Pakistan launched one of its most ambitious censorship initiatives in memory at the beginning of 2016, with a Supreme Court order to “take remedial steps to quantify the nefarious phenomenon of obscenity and pornography that has an imminent role to corrupt and vitiate the youth of Pakistan.” It’s apparently not going well.
Dawn.com reports the list of 429,343 websites to be banned is “flawed,” including “scores of sites with no pornographic content.”
“These sites (representing just the tip of the iceberg of safe sites listed to be blocked) vary in content from entertainment to education, medical services and hospitals, fashion sites, hotels, travel agencies, food stores and many more,” the report adds, mentioning such innocent websites as Disney’s Cinderella cartoon gallery, the Mirage hotel in Las Vegas, various medical centers, and a fan blog for the 20-year-old Spice Girls pop group as entries on the censorship list.
Maybe Pakistan targeted the Spice Girls when Victoria Beckham threw in the towel on a reunion tour in January. We may never know.
Dawn.com also found the Pakistani ban list loaded with websites that no longer exist and even sites that never existed at all — domain names for sale that never had any content associated with them. There have been complaints that some of Pakistan’s clumsy censorship efforts are blocking important data from users in the country, including medical information.
The censors evidently have a serious axe to grind with Tumblr, which is not only banned in its entirety but also has a large number individual accounts inexplicably listed to be banned separately.
Other Pakistani censorship efforts are applied with a comparably broad brush, banning entire web domains rather than specific pages within them. It is not only sloppy but ineffective, as Dawn.com notes many banned websites and social media accounts have simply relaunched under different names.

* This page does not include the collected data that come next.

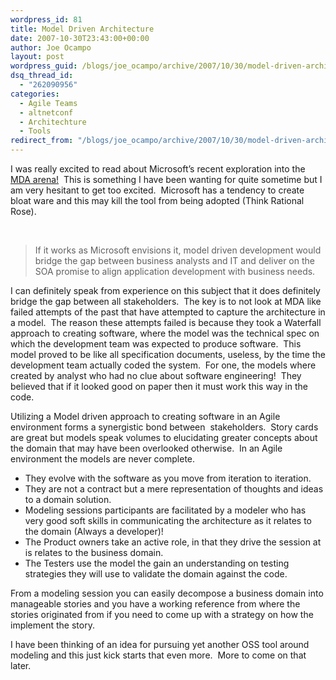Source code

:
 ```yaml
---
wordpress_id: 81
title: Model Driven Architecture
date: 2007-10-30T23:43:00+00:00
author: Joe Ocampo
layout: post
wordpress_guid: /blogs/joe_ocampo/archive/2007/10/30/model-driven-architecture.aspx
dsq_thread_id:
  - "262090956"
categories:
  - Agile Teams
  - altnetconf
  - Architechture
  - Tools
redirect_from: "/blogs/joe_ocampo/archive/2007/10/30/model-driven-architecture.aspx/"
---
```

I was really excited to read about Microsoft&#8217;s recent exploration into the <a href="http://www.lostechies.com/blogs/jimmy_bogard/archive/2007/10/30/oslo-mda-soa.aspx?CommentPosted=true#commentmessage" target="_blank">MDA arena!</a>&nbsp; This is something I have been wanting for quite sometime but I am very hesitant to get too excited.&nbsp; Microsoft has a tendency to create bloat ware and this may kill the tool from being adopted (Think Rational Rose).

&nbsp;

> If it works as Microsoft envisions it, model driven development would bridge the gap between business analysts and IT and deliver on the SOA promise to align application development with business needs.

I can definitely speak from experience on this subject that it does definitely bridge the gap between all stakeholders.&nbsp; The key is to not look at MDA like failed attempts of the past that have attempted to capture the architecture in a model.&nbsp; The reason these attempts failed is because they took a Waterfall approach to creating software, where the model was the technical spec on which the development team was expected to produce software.&nbsp; This model proved to be like all specification documents, useless, by the time the development team actually coded the system.&nbsp; For one, the models where created by analyst who had no clue about software engineering!&nbsp; They believed that if it looked good on paper then it must work this way in the code.

Utilizing a Model driven approach to creating software in an Agile environment forms a synergistic bond between&nbsp; stakeholders.&nbsp; Story cards are great but models speak volumes to elucidating greater concepts about the domain that may have been overlooked otherwise.&nbsp; In an Agile environment the models are never complete.&nbsp; 

  * They evolve with the software as you move from iteration to iteration.&nbsp; 
  * They are not a contract but a mere representation of thoughts and ideas to a domain solution.&nbsp; 
  * Modeling sessions participants are facilitated by a modeler who has very good soft skills in communicating the architecture as it relates to the domain (Always a developer)!&nbsp; 
  * The Product owners take an active role, in that they drive the session at is relates to the business domain.&nbsp; 
  * The Testers use the model the gain an understanding on testing strategies they will use to validate the domain against the code.&nbsp; 

From a modeling session you can easily decompose a business domain into manageable stories and you have a working reference from where the stories originated from if you need to come up with a strategy on how the implement the story.

I have been thinking of an idea for pursuing yet another OSS tool around modeling and this just kick starts that even more.&nbsp; More to come on that later.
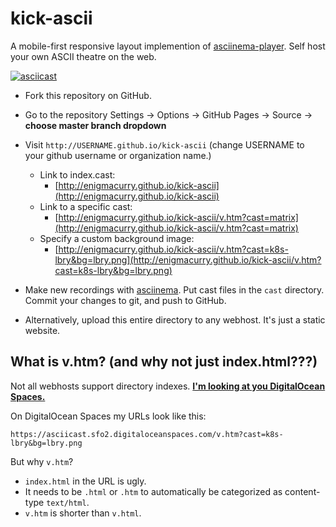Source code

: # kick-ascii

A mobile-first responsive layout implemention of
[asciinema-player](https://github.com/asciinema/asciinema-player). Self host
your own ASCII theatre on the web.

[![asciicast](http://enigmacurry.github.io/kick-ascii/cast/index.jpg)](http://enigmacurry.github.io/kick-ascii/v.htm?cast=index&bg=matrix.jpg)

 * Fork this repository on GitHub.

 * Go to the repository Settings -> Options -> GitHub Pages -> Source -> **choose master branch dropdown** 
 
 * Visit `http://USERNAME.github.io/kick-ascii` (change USERNAME to your github username or organization name.)

   * Link to index.cast:
     * [http://enigmacurry.github.io/kick-ascii](http://enigmacurry.github.io/kick-ascii)
   * Link to a specific cast:
     * [http://enigmacurry.github.io/kick-ascii/v.htm?cast=matrix](http://enigmacurry.github.io/kick-ascii/v.htm?cast=matrix)
   * Specify a custom background image:
     * [http://enigmacurry.github.io/kick-ascii/v.htm?cast=k8s-lbry&bg=lbry.png](http://enigmacurry.github.io/kick-ascii/v.htm?cast=k8s-lbry&bg=lbry.png)
     
 * Make new recordings with [asciinema](https://asciinema.org/). Put cast files
   in the `cast` directory. Commit your changes to git, and push to GitHub.
 
 * Alternatively, upload this entire directory to any webhost. It's just a
   static website.

## What is v.htm? (and why not just index.html???)

Not all webhosts support directory indexes. **[I'm looking at you DigitalOcean Spaces.](https://www.digitalocean.com/community/questions/spaces-set-index-html-as-default-landing-page)**

On DigitalOcean Spaces my URLs look like this:

```
https://asciicast.sfo2.digitaloceanspaces.com/v.htm?cast=k8s-lbry&bg=lbry.png
```

But why `v.htm`?
 
 * `index.html` in the URL is ugly.
 * It needs to be `.html` or `.htm` to automatically be categorized as
   content-type `text/html`.
 * `v.htm` is shorter than `v.html`.


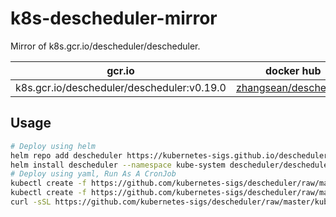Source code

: # k8s-descheduler-mirror

Mirror of k8s.gcr.io/descheduler/descheduler.

gcr.io | docker hub
---|---
k8s.gcr.io/descheduler/descheduler:v0.19.0 | [zhangsean/descheduler](zhangsean/descheduler:v0.19.0)

## Usage

```sh
# Deploy using helm
helm repo add descheduler https://kubernetes-sigs.github.io/descheduler/
helm install descheduler --namespace kube-system descheduler/descheduler-helm-chart --image.repository zhangsean/descheduler
# Deploy using yaml, Run As A CronJob
kubectl create -f https://github.com/kubernetes-sigs/descheduler/raw/master/kubernetes/base/rbac.yaml
kubectl create -f https://github.com/kubernetes-sigs/descheduler/raw/master/kubernetes/base/configmap.yaml
curl -sSL https://github.com/kubernetes-sigs/descheduler/raw/master/kubernetes/cronjob/cronjob.yaml | sed 's|k8s.gcr.io/descheduler|zhangsean|g' | kubectl create -f -
```
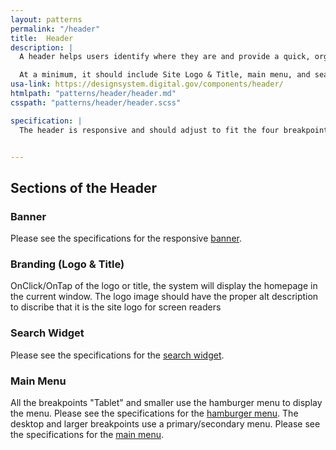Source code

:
 ```yaml
---
layout: patterns
permalink: "/header"
title:  Header
description: |
  A header helps users identify where they are and provide a quick, organized way to reach the main sections of a website.

  At a minimum, it should include Site Logo & Title, main menu, and search (if site search exist).
usa-link: https://designsystem.digital.gov/components/header/
htmlpath: "patterns/header/header.md"
csspath: "patterns/header/header.scss"

specification: |
  The header is responsive and should adjust to fit the four breakpoints.


---
```

<!--- if extra information is needed for this pattern, write here in Markdown. -->
<!--- to learn markdown format go to https://docs.github.com/en/github/writing-on-github/basic-writing-and-formatting-syntax -->

## Sections of the Header

### Banner
Please see the specifications for the responsive [banner](/banner).

### Branding (Logo & Title)
OnClick/OnTap of the logo or title, the system will display the homepage in the current window.
The logo image should have the proper alt description to discribe that it is the site logo for screen readers

### Search Widget
Please see the specifications for the [search widget](/search-widget).

### Main Menu
All the breakpoints "Tablet" and smaller use the hamburger menu to display the menu. Please see the specifications for the [hamburger menu](/hamburger-menu).
The desktop and larger breakpoints use a primary/secondary menu. Please see the specifications for the [main menu](/main-menu).
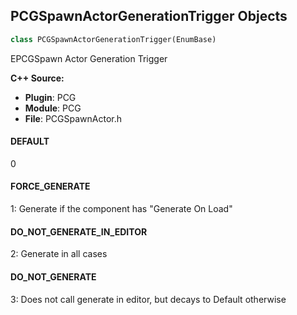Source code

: ## PCGSpawnActorGenerationTrigger Objects

```python
class PCGSpawnActorGenerationTrigger(EnumBase)
```

EPCGSpawn Actor Generation Trigger

**C++ Source:**

- **Plugin**: PCG
- **Module**: PCG
- **File**: PCGSpawnActor.h

<a id="unreal.PCGSpawnActorGenerationTrigger.DEFAULT"></a>

#### DEFAULT

0

<a id="unreal.PCGSpawnActorGenerationTrigger.FORCE_GENERATE"></a>

#### FORCE_GENERATE

1: Generate if the component has "Generate On Load"

<a id="unreal.PCGSpawnActorGenerationTrigger.DO_NOT_GENERATE_IN_EDITOR"></a>

#### DO_NOT_GENERATE_IN_EDITOR

2: Generate in all cases

<a id="unreal.PCGSpawnActorGenerationTrigger.DO_NOT_GENERATE"></a>

#### DO_NOT_GENERATE

3: Does not call generate in editor, but decays to Default otherwise

<a id="unreal.PCGWorldRaycastMode"></a>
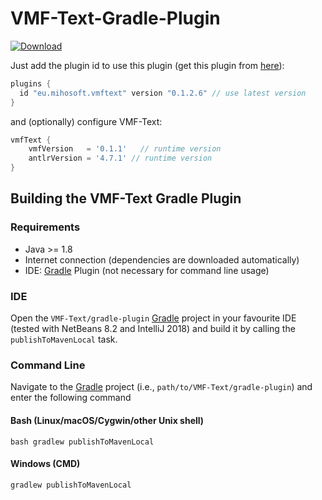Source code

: # VMF-Text-Gradle-Plugin

[ ![Download](https://api.bintray.com/packages/miho/VMF/VMF-Text-Gradle-Plugin/images/download.svg) ](https://bintray.com/miho/VMF/VMF-Text-Gradle-Plugin/_latestVersion)

Just add the plugin id to use this plugin (get this plugin from [here](https://plugins.gradle.org/plugin/eu.mihosoft.vmftext)):

```gradle
plugins {
  id "eu.mihosoft.vmftext" version "0.1.2.6" // use latest version
}
```

and (optionally) configure VMF-Text:

```gradle
vmfText {
    vmfVersion   = '0.1.1'   // runtime version
    antlrVersion = '4.7.1' // runtime version
}
```

## Building the VMF-Text Gradle Plugin

### Requirements

- Java >= 1.8
- Internet connection (dependencies are downloaded automatically)
- IDE: [Gradle](http://www.gradle.org/) Plugin (not necessary for command line usage)

### IDE

Open the `VMF-Text/gradle-plugin` [Gradle](http://www.gradle.org/) project in your favourite IDE (tested with NetBeans 8.2 and IntelliJ 2018) and build it
by calling the `publishToMavenLocal` task.

### Command Line

Navigate to the [Gradle](http://www.gradle.org/) project (i.e., `path/to/VMF-Text/gradle-plugin`) and enter the following command

#### Bash (Linux/macOS/Cygwin/other Unix shell)

    bash gradlew publishToMavenLocal
    
#### Windows (CMD)

    gradlew publishToMavenLocal 
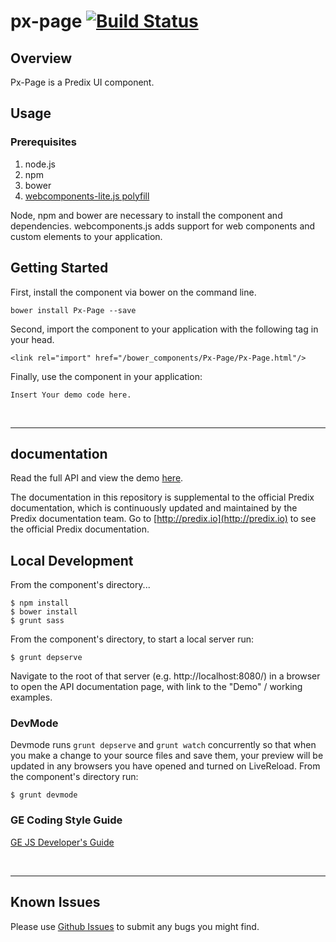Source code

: # px-page [![Build Status](https://travis-ci.org/PredixDev/px-page.svg?branch=master)](https://travis-ci.org/PredixDev/px-page)

## Overview
Px-Page is a Predix UI component.

## Usage

### Prerequisites
1. node.js
2. npm
3. bower
4. [webcomponents-lite.js polyfill](https://github.com/webcomponents/webcomponentsjs)

Node, npm and bower are necessary to install the component and dependencies. webcomponents.js adds support for web components and custom elements to your application.

## Getting Started

First, install the component via bower on the command line.

```
bower install Px-Page --save
```

Second, import the component to your application with the following tag in your head.

```
<link rel="import" href="/bower_components/Px-Page/Px-Page.html"/>
```

Finally, use the component in your application:

```
Insert Your demo code here.
```

<br />
<hr />

## documentation

Read the full API and view the demo [here](https://predixdev.github.io/Px-Page).

The documentation in this repository is supplemental to the official Predix documentation, which is continuously updated and maintained by the Predix documentation team. Go to [http://predix.io](http://predix.io)  to see the official Predix documentation.


## Local Development

From the component's directory...

```
$ npm install
$ bower install
$ grunt sass
```

From the component's directory, to start a local server run:

```
$ grunt depserve
```

Navigate to the root of that server (e.g. http://localhost:8080/) in a browser to open the API documentation page, with link to the "Demo" / working examples.


### DevMode
Devmode runs `grunt depserve` and `grunt watch` concurrently so that when you make a change to your source files and save them, your preview will be updated in any browsers you have opened and turned on LiveReload.
From the component's directory run:

```
$ grunt devmode
```

### GE Coding Style Guide
[GE JS Developer's Guide](https://github.com/GeneralElectric/javascript)

<br />
<hr />

## Known Issues

Please use [Github Issues](https://github.com/PredixDev/Px-Page/issues) to submit any bugs you might find.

The initiative is also enormously expensive, as legal and IT experts said a huge amount of government manpower was being plowed into tracking down “offensive” web addresses and filling out compliance paperwork. The agency tasked with carrying out the censorship program, the Pakistan Telecommunication Authority, has essentially admitted its mission is impossible.
“It is incumbent upon them to honestly admit that it will never be possible to remove everything someone deems inappropriate from the internet. They should stop misleading courts and the public by offering false solutions,” said digital rights activist Farieha Aziz, suggesting that parents should be given the tools and responsibility to manage Internet access by their children.
Aziz’s group, Bolo Bhi, is a free-speech non-profit with an all-female management team. The group has been waging a broad-spectrum battle against the 2015 Electronic Crimes Bill, whose provisions included assigning the Pakistan Telecommunications Authority to block “obscene” material, along with anything else the agency thinks should be suppressed “in the interest of the glory of Islam, or the integrity, security or defense of Pakistan or any part thereof.”